WHAT YOU ARE ASKED TO DO: From the entries, return every line where the string "initial" shows up.

+++

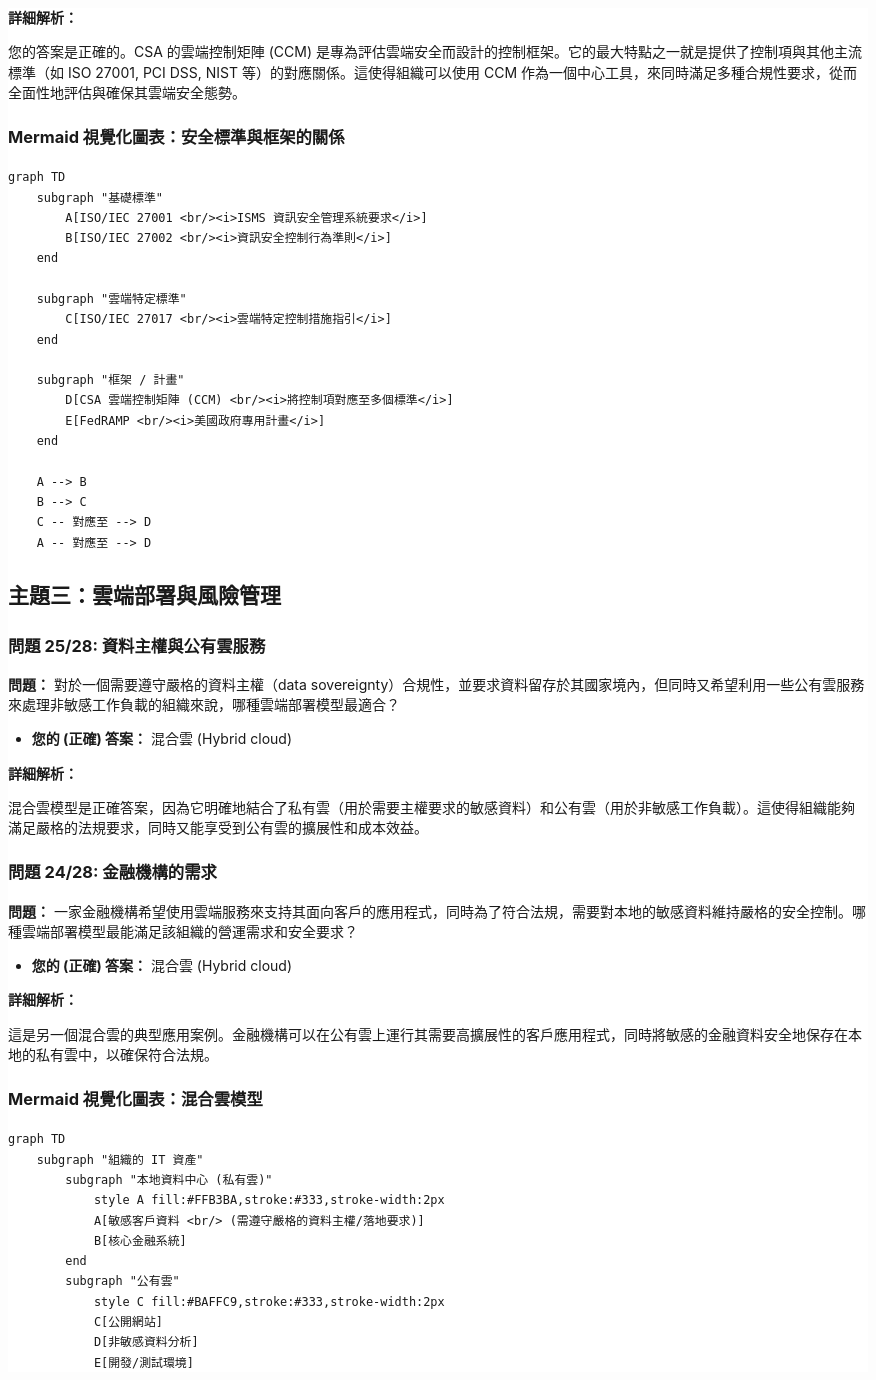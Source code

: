 **詳細解析：**

您的答案是正確的。CSA 的雲端控制矩陣 (CCM) 是專為評估雲端安全而設計的控制框架。它的最大特點之一就是提供了控制項與其他主流標準（如 ISO 27001, PCI DSS, NIST 等）的對應關係。這使得組織可以使用 CCM 作為一個中心工具，來同時滿足多種合規性要求，從而全面性地評估與確保其雲端安全態勢。

### Mermaid 視覺化圖表：安全標準與框架的關係

```mermaid
graph TD
    subgraph "基礎標準"
        A[ISO/IEC 27001 <br/><i>ISMS 資訊安全管理系統要求</i>]
        B[ISO/IEC 27002 <br/><i>資訊安全控制行為準則</i>]
    end

    subgraph "雲端特定標準"
        C[ISO/IEC 27017 <br/><i>雲端特定控制措施指引</i>]
    end

    subgraph "框架 / 計畫"
        D[CSA 雲端控制矩陣 (CCM) <br/><i>將控制項對應至多個標準</i>]
        E[FedRAMP <br/><i>美國政府專用計畫</i>]
    end

    A --> B
    B --> C
    C -- 對應至 --> D
    A -- 對應至 --> D
```

## 主題三：雲端部署與風險管理

### 問題 25/28: 資料主權與公有雲服務

**問題：** 對於一個需要遵守嚴格的資料主權（data sovereignty）合規性，並要求資料留存於其國家境內，但同時又希望利用一些公有雲服務來處理非敏感工作負載的組織來說，哪種雲端部署模型最適合？

- **您的 (正確) 答案：** 混合雲 (Hybrid cloud)

**詳細解析：**

混合雲模型是正確答案，因為它明確地結合了私有雲（用於需要主權要求的敏感資料）和公有雲（用於非敏感工作負載）。這使得組織能夠滿足嚴格的法規要求，同時又能享受到公有雲的擴展性和成本效益。

### 問題 24/28: 金融機構的需求

**問題：** 一家金融機構希望使用雲端服務來支持其面向客戶的應用程式，同時為了符合法規，需要對本地的敏感資料維持嚴格的安全控制。哪種雲端部署模型最能滿足該組織的營運需求和安全要求？

- **您的 (正確) 答案：** 混合雲 (Hybrid cloud)

**詳細解析：**

這是另一個混合雲的典型應用案例。金融機構可以在公有雲上運行其需要高擴展性的客戶應用程式，同時將敏感的金融資料安全地保存在本地的私有雲中，以確保符合法規。

### Mermaid 視覺化圖表：混合雲模型

```mermaid
graph TD
    subgraph "組織的 IT 資產"
        subgraph "本地資料中心 (私有雲)"
            style A fill:#FFB3BA,stroke:#333,stroke-width:2px
            A[敏感客戶資料 <br/> (需遵守嚴格的資料主權/落地要求)]
            B[核心金融系統]
        end
        subgraph "公有雲"
            style C fill:#BAFFC9,stroke:#333,stroke-width:2px
            C[公開網站]
            D[非敏感資料分析]
            E[開發/測試環境]
```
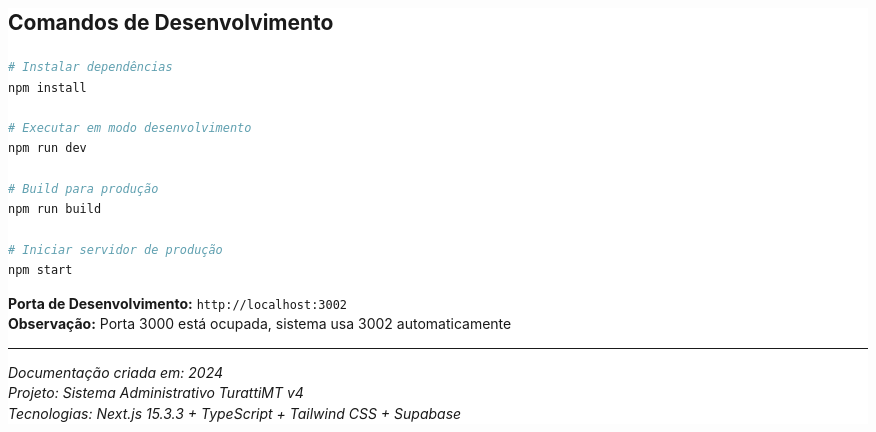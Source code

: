 ## Comandos de Desenvolvimento

```bash
# Instalar dependências
npm install

# Executar em modo desenvolvimento
npm run dev

# Build para produção
npm run build

# Iniciar servidor de produção
npm start
```

**Porta de Desenvolvimento:** `http://localhost:3002`  
**Observação:** Porta 3000 está ocupada, sistema usa 3002 automaticamente

---

_Documentação criada em: 2024_  
_Projeto: Sistema Administrativo TurattiMT v4_  
_Tecnologias: Next.js 15.3.3 + TypeScript + Tailwind CSS + Supabase_
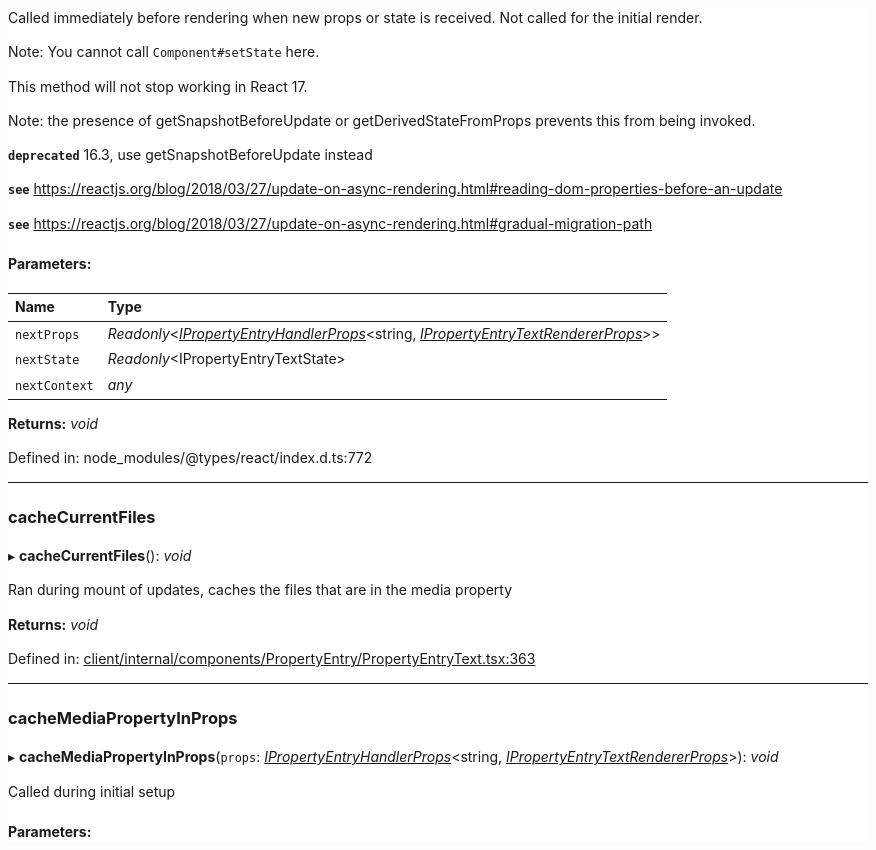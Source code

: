 Called immediately before rendering when new props or state is received. Not called for the initial render.

Note: You cannot call `Component#setState` here.

This method will not stop working in React 17.

Note: the presence of getSnapshotBeforeUpdate or getDerivedStateFromProps
prevents this from being invoked.

**`deprecated`** 16.3, use getSnapshotBeforeUpdate instead

**`see`** https://reactjs.org/blog/2018/03/27/update-on-async-rendering.html#reading-dom-properties-before-an-update

**`see`** https://reactjs.org/blog/2018/03/27/update-on-async-rendering.html#gradual-migration-path

#### Parameters:

Name | Type |
:------ | :------ |
`nextProps` | *Readonly*<[*IPropertyEntryHandlerProps*](../interfaces/client_internal_components_propertyentry.ipropertyentryhandlerprops.md)<string, [*IPropertyEntryTextRendererProps*](../interfaces/client_internal_components_propertyentry_propertyentrytext.ipropertyentrytextrendererprops.md)\>\> |
`nextState` | *Readonly*<IPropertyEntryTextState\> |
`nextContext` | *any* |

**Returns:** *void*

Defined in: node_modules/@types/react/index.d.ts:772

___

### cacheCurrentFiles

▸ **cacheCurrentFiles**(): *void*

Ran during mount of updates, caches the files that are in the media property

**Returns:** *void*

Defined in: [client/internal/components/PropertyEntry/PropertyEntryText.tsx:363](https://github.com/onzag/itemize/blob/3efa2a4a/client/internal/components/PropertyEntry/PropertyEntryText.tsx#L363)

___

### cacheMediaPropertyInProps

▸ **cacheMediaPropertyInProps**(`props`: [*IPropertyEntryHandlerProps*](../interfaces/client_internal_components_propertyentry.ipropertyentryhandlerprops.md)<string, [*IPropertyEntryTextRendererProps*](../interfaces/client_internal_components_propertyentry_propertyentrytext.ipropertyentrytextrendererprops.md)\>): *void*

Called during initial setup

#### Parameters:
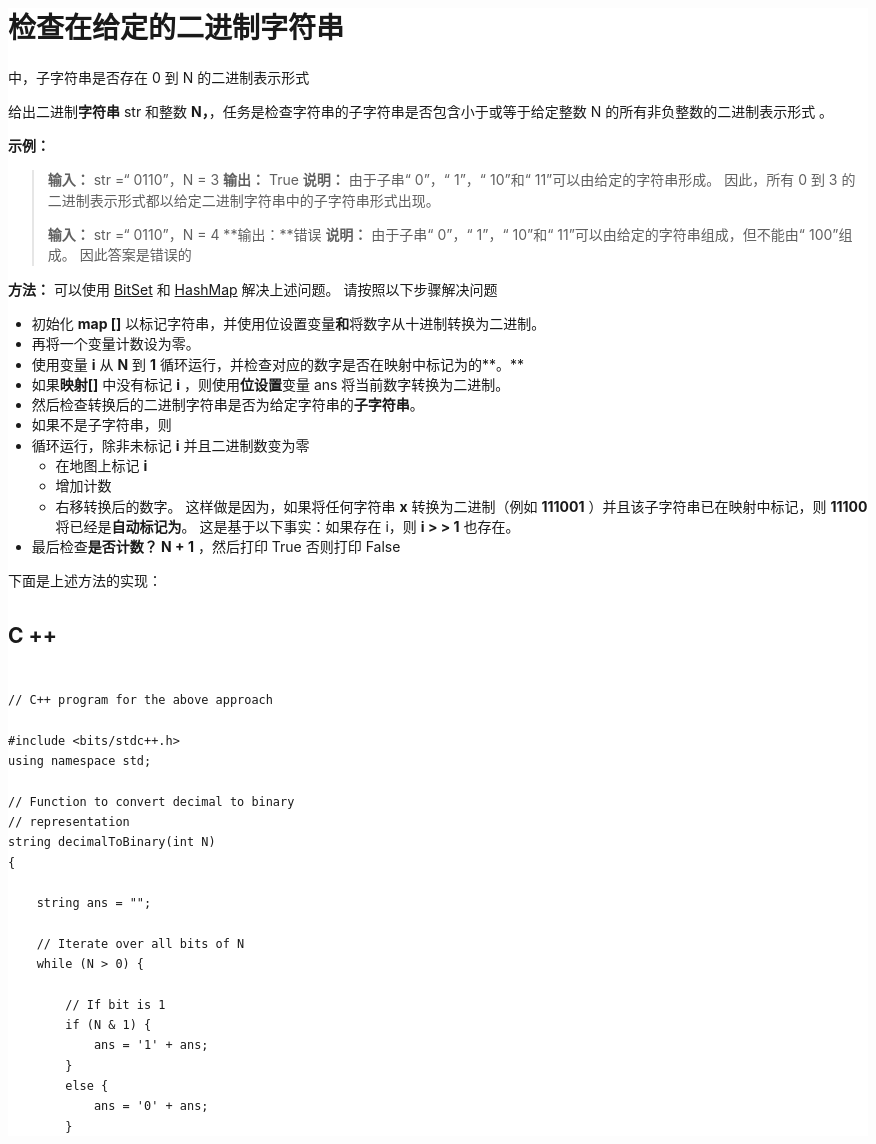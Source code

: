 # 检查在给定的二进制字符串

中，子字符串是否存在 0 到 N 的二进制表示形式

给出二进制**字符串** str 和整数 **N，**，任务是检查字符串的子字符串是否包含小于或等于给定整数 N 的所有非负整数的二进制表示形式 。

**示例：**

> **输入：** str =“ 0110”，N = 3
> **输出：** True
> **说明：**
> 由于子串“ 0”，“ 1”，“ 10”和“ 11”可以由给定的字符串形成。 因此，所有 0 到 3 的二进制表示形式都以给定二进制字符串中的子字符串形式出现。
> 
> **输入：** str =“ 0110”，N = 4
> **输出：**错误
> **说明：**
> 由于子串“ 0”，“ 1”，“ 10”和“ 11”可以由给定的字符串组成，但不能由“ 100”组成。 因此答案是错误的

**方法：**
可以使用 [BitSet](https://www.geeksforgeeks.org/c-bitset-and-its-application/) 和 [HashMap](http://www.geeksforgeeks.org/java-util-hashmap-in-java/) 解决上述问题。 请按照以下步骤解决问题

*   初始化 **map []** 以标记字符串，并使用位设置变量**和**将数字从十进制转换为二进制。
*   再将一个变量计数设为零。
*   使用变量 **i** 从 **N** 到 **1** 循环运行，并检查对应的数字是否在映射中标记为的**。**
*   如果**映射[]** 中没有标记 **i** ，则使用**位设置**变量 ans 将当前数字转换为二进制。
*   然后检查转换后的二进制字符串是否为给定字符串的**子字符串**。
*   如果不是子字符串，则
*   循环运行，除非未标记 **i** 并且二进制数变为零
    *   在地图上标记 **i**
    *   增加计数
    *   右移转换后的数字。 这样做是因为，如果将任何字符串 **x** 转换为二进制（例如 **111001** ）并且该子字符串已在映射中标记，则 **11100** 将已经是**自动标记为**。
        这是基于以下事实：如果存在 i，则 **i > > 1** 也存在。
*   最后检查**是否计数？ N + 1** ，然后打印 True
    否则打印 False

下面是上述方法的实现：

## C ++

```

// C++ program for the above approach  

#include <bits/stdc++.h>  
using namespace std;  

// Function to convert decimal to binary  
// representation  
string decimalToBinary(int N)  
{  

    string ans = "";  

    // Iterate over all bits of N  
    while (N > 0) {  

        // If bit is 1  
        if (N & 1) {  
            ans = '1' + ans;  
        }  
        else {  
            ans = '0' + ans;  
        }  

```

+++

RESULT OF THE TASK:
: Called immediately before rendering when new props or state is received. Not called for the initial render.
Called during initial setup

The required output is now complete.